3 ottobre Giornata nazionale in memoria delle vittime dell’immigrazione

Tutti ricordiamo il 3 ottobre 2013, quando, al largo dell'isola di Lampedusa, 368 migranti trovarono la morte in mare. Era il primo grande naufragio, che scosse le coscienze di tanti. Da allora, però, nel Mediterraneo si continua a morire.

E' straziante il numero dei morti e dispersi in mare da quel giorno: 25.652, in meno di 10 anni.

Sono cambiate le rotte, ma non le tragedie. E' di pochi giorni fa la notizia della morte di 80 persone in fuga dal Libano.
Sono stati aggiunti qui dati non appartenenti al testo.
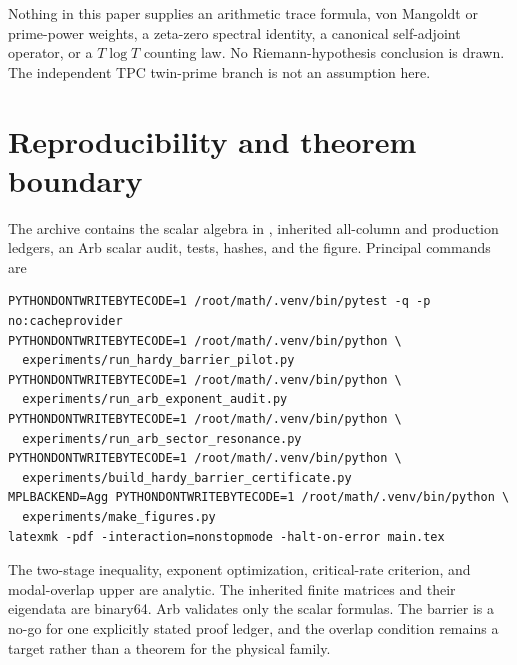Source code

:\documentclass[11pt]{article}
\theoremstyle{remark}
\begin{document}
Nothing in this paper supplies an arithmetic trace formula, von Mangoldt or
prime-power weights, a zeta-zero spectral identity, a canonical self-adjoint
operator, or a $T\log T$ counting law.  No Riemann-hypothesis conclusion is
drawn.  The independent TPC twin-prime branch is not an assumption here.

\section{Reproducibility and theorem boundary}

The archive contains the scalar algebra in , inherited
all-column and production ledgers, an Arb scalar audit, tests, hashes, and the
figure.  Principal commands are
\begin{verbatim}
PYTHONDONTWRITEBYTECODE=1 /root/math/.venv/bin/pytest -q -p no:cacheprovider
PYTHONDONTWRITEBYTECODE=1 /root/math/.venv/bin/python \
  experiments/run_hardy_barrier_pilot.py
PYTHONDONTWRITEBYTECODE=1 /root/math/.venv/bin/python \
  experiments/run_arb_exponent_audit.py
PYTHONDONTWRITEBYTECODE=1 /root/math/.venv/bin/python \
  experiments/run_arb_sector_resonance.py
PYTHONDONTWRITEBYTECODE=1 /root/math/.venv/bin/python \
  experiments/build_hardy_barrier_certificate.py
MPLBACKEND=Agg PYTHONDONTWRITEBYTECODE=1 /root/math/.venv/bin/python \
  experiments/make_figures.py
latexmk -pdf -interaction=nonstopmode -halt-on-error main.tex
\end{verbatim}

The two-stage inequality, exponent optimization, critical-rate criterion,
and modal-overlap upper are analytic.  The inherited finite matrices and
their eigendata are binary64.  Arb validates only the scalar formulas.  The
barrier is a no-go for one explicitly stated proof ledger, and the overlap
condition remains a target rather than a theorem for the physical family.



\end{document}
Sant'Egidio ne custodisce nomi e storie e li ricorda con ostinazione nelle preghiere "Morire di speranza" che in tante città europee, insieme ad altre associazioni e comunità religiose, tengono viva la memoria e l'invocazione per i migranti che perdono la vita nei viaggi verso l'Europa.
La Giornata nazionale in memoria delle vittime dell’immigrazione, istituita in Italia nel 2016, 3 anni dopo quel terribile naufragio, sia occasione di riflessione e di scelte urgenti: non si smetta il soccorso in mare, si creino vie legali, come i corridoi umanitari, si accolga chi è migrante. Tanti, che arrivati in Italia, ricevono accoglienza, diventano una risorsa per il nostro paese.
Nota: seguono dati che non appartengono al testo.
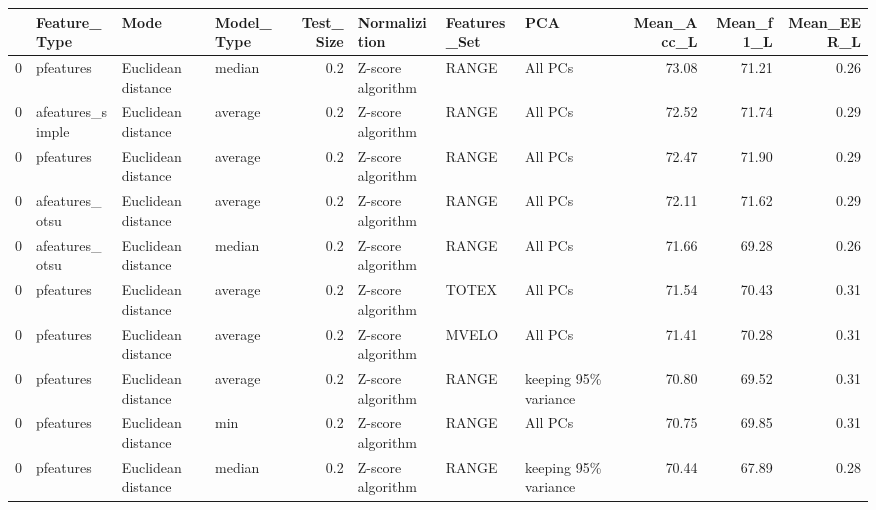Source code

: \begin{tabular}{llllrlllrrr}
\toprule
{} &      Feature\_Type &                Mode & Model\_Type &  Test\_Size &      Normalizition & Features\_Set &                   PCA &  Mean\_Acc\_L &  Mean\_f1\_L &  Mean\_EER\_L \\
\midrule
0 &         pfeatures &  Euclidean distance &     median &        0.2 &  Z-score algorithm &        RANGE &               All PCs &       73.08 &      71.21 &        0.26 \\
0 &  afeatures\_simple &  Euclidean distance &    average &        0.2 &  Z-score algorithm &        RANGE &               All PCs &       72.52 &      71.74 &        0.29 \\
0 &         pfeatures &  Euclidean distance &    average &        0.2 &  Z-score algorithm &        RANGE &               All PCs &       72.47 &      71.90 &        0.29 \\
0 &    afeatures\_otsu &  Euclidean distance &    average &        0.2 &  Z-score algorithm &        RANGE &               All PCs &       72.11 &      71.62 &        0.29 \\
0 &    afeatures\_otsu &  Euclidean distance &     median &        0.2 &  Z-score algorithm &        RANGE &               All PCs &       71.66 &      69.28 &        0.26 \\
0 &         pfeatures &  Euclidean distance &    average &        0.2 &  Z-score algorithm &        TOTEX &               All PCs &       71.54 &      70.43 &        0.31 \\
0 &         pfeatures &  Euclidean distance &    average &        0.2 &  Z-score algorithm &        MVELO &               All PCs &       71.41 &      70.28 &        0.31 \\
0 &         pfeatures &  Euclidean distance &    average &        0.2 &  Z-score algorithm &        RANGE &  keeping 95\% variance &       70.80 &      69.52 &        0.31 \\
0 &         pfeatures &  Euclidean distance &        min &        0.2 &  Z-score algorithm &        RANGE &               All PCs &       70.75 &      69.85 &        0.31 \\
0 &         pfeatures &  Euclidean distance &     median &        0.2 &  Z-score algorithm &        RANGE &  keeping 95\% variance &       70.44 &      67.89 &        0.28 \\
\bottomrule
\end{tabular}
Tra le centinaia di storie che si potrebbero raccontare, in questa occasione ricordiamo quella di Tadese, l'ultimo salvato dal naufragio del 3 ottobre a Lampedusa. Quella notte, un pescatore riuscì, prendendolo per la cintura dei pantaloni, a issarlo sulla barca, salvandogli la vita.
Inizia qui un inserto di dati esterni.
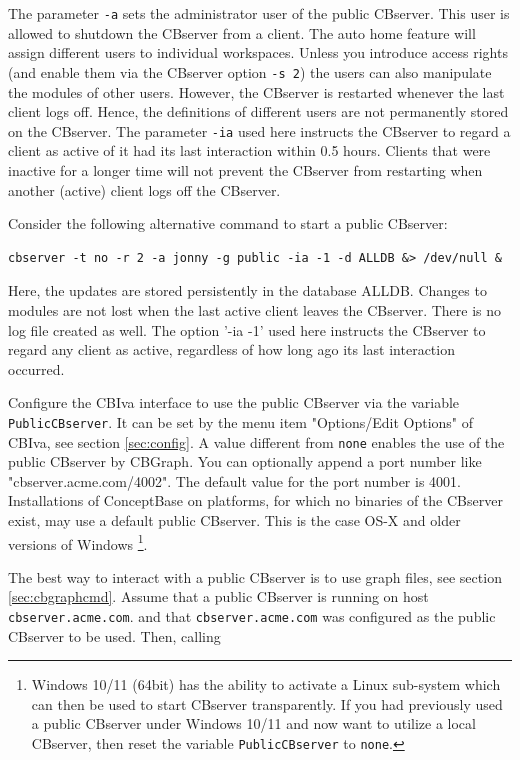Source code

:The parameter {\tt -a} sets the administrator user of the public CBserver. This user
is allowed to shutdown the CBserver from a client.
The auto home feature will assign different users to individual workspaces.
Unless you introduce access rights (and enable them via the CBserver option {\tt -s 2})
the users can also manipulate the modules of other users. However, the CBserver is
restarted whenever the last client logs off. Hence, the definitions of different users
are not permanently stored on the CBserver.
The parameter {\tt -ia} used here instructs the CBserver to regard a client as active of it
had its last interaction within 0.5 hours. Clients that were inactive for a longer
time will not prevent the CBserver from restarting when another (active) client 
logs off the CBserver.

Consider the following alternative command to start a public CBserver:

{\small
\begin{verbatim}
cbserver -t no -r 2 -a jonny -g public -ia -1 -d ALLDB &> /dev/null &
\end{verbatim}
}

Here, the updates are stored persistently in the database ALLDB. Changes to modules are not lost
when the last active client leaves the CBserver. There is no log file created as well.
The option '-ia -1' used here instructs the CBserver to regard any client as active,
regardless of how long ago its last interaction occurred.


Configure the CBIva interface to use the public CBserver via the variable {\tt PublicCBserver}.
It can be set by the menu item "Options/Edit Options" of CBIva, see section \ref{sec:config}.
A value different from {\tt none} enables the use of the public CBserver by CBGraph.
You can optionally append a port number like "cbserver.acme.com/4002". The default value
for the port number is 4001. Installations of ConceptBase on platforms, for which no binaries of the CBserver
exist, may use a default public CBserver. This is the case OS-X and older versions of Windows%
\footnote{Windows 10/11 (64bit) has the ability to activate a Linux sub-system
which can then be used to start CBserver transparently.
If you had previously used a public CBserver under Windows 10/11 and now want to utilize a local CBserver,
then reset the variable {\tt PublicCBserver} to {\tt none}.}.


The best way to interact with a public CBserver is to use graph files, see section
\ref{sec:cbgraphcmd}. Assume that a public CBserver is running on host {\tt cbserver.acme.com}.
and that {\tt cbserver.acme.com} was configured as the public CBserver to be used.
Then, calling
Tadese veniva dall'Eritrea, dove era nato nel 1985. Aveva attraversato l’Etiopia e il Sudan, poi la terribile sosta in Libia. Da lì era partito alla volta dell’Italia con un barcone, insieme ad altre 500 persone, in quella traversata passata alla storia come una delle più tragiche nel Mediterraneo.

Oggi Tadese vive a Roma, lavora come badante di un anziano, che con lui ha ritrovato il calore di una famiglia. Gli piace definirsi un "nuovo europeo". Con il movimento “Genti di Pace” della Comunità di Sant’Egidio, aiuta altri rifugiati come lui, soprattutto quelli che sono trattenuti in  Libia, paese dove sono stati recentemente attivati i corridoi umanitari.

A chi gli chiede perché lo faccia, risponde: “Ieri sono stato salvato, oggi devo salvare gli altri. Non potrei fare altrimenti. Non si può più morire in mare per fuggire dal proprio paese in guerra”.